__Activity__
Where a line in the material below has the string "section", please report it.

__Entries provided__
————
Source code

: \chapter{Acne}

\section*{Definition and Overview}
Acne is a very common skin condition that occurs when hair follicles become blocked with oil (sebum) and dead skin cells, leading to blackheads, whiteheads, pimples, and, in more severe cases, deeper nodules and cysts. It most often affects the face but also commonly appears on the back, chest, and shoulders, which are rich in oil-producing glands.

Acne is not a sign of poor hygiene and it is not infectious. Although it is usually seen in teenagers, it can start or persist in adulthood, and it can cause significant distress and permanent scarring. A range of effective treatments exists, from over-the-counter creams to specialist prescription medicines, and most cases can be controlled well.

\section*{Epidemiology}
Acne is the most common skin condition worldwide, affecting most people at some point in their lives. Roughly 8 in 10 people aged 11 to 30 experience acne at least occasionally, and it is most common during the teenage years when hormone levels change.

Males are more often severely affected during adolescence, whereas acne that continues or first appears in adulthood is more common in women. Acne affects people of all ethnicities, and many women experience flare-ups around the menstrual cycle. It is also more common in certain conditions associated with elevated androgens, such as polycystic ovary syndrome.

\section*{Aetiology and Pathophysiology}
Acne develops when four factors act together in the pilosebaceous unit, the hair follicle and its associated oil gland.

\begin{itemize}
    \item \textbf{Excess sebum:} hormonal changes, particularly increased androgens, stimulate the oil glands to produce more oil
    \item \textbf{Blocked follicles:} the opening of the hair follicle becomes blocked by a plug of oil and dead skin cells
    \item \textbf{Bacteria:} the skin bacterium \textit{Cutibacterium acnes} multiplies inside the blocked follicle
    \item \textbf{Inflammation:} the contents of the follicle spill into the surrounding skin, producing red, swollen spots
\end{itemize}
————
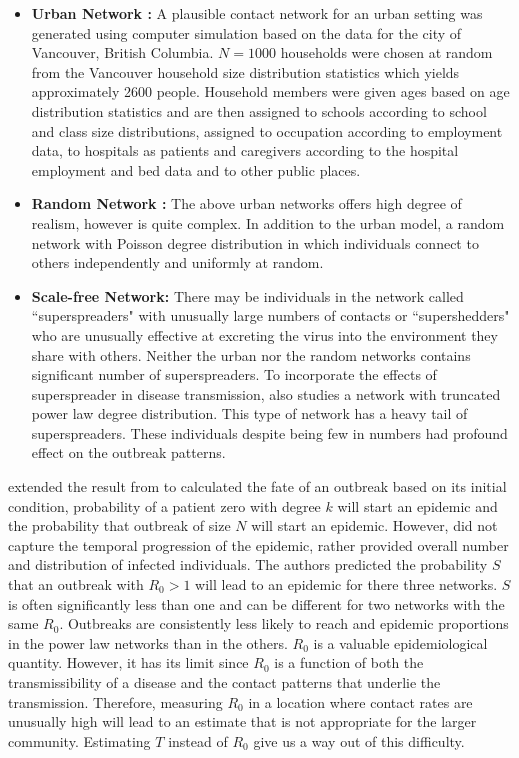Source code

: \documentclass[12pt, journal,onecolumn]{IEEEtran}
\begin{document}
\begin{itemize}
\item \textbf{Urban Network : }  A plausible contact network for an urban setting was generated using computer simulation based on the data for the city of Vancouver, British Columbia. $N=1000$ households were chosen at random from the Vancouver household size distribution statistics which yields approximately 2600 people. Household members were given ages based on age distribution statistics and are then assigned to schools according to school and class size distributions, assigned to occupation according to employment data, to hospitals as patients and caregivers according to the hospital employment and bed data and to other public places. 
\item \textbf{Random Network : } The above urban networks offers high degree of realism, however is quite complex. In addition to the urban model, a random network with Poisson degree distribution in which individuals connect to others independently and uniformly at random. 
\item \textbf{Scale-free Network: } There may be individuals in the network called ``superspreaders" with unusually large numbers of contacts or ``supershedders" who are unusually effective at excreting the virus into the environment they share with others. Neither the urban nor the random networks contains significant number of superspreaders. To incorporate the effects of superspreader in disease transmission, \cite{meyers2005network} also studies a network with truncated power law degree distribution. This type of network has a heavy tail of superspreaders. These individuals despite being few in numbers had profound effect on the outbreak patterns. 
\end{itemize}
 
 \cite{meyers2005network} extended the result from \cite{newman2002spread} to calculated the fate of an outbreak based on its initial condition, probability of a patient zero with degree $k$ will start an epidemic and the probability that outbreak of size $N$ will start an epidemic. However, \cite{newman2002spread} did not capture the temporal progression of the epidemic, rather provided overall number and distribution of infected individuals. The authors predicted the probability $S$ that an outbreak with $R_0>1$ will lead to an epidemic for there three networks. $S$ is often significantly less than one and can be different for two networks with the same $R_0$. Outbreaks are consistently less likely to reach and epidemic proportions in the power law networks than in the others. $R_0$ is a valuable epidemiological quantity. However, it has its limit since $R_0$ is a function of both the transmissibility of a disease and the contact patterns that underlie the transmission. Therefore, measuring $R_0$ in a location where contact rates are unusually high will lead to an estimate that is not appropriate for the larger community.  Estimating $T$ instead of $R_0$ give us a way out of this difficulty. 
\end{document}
————
__Response for this exercise__
\section*{Definition and Overview}
\section*{Epidemiology}
\section*{Aetiology and Pathophysiology}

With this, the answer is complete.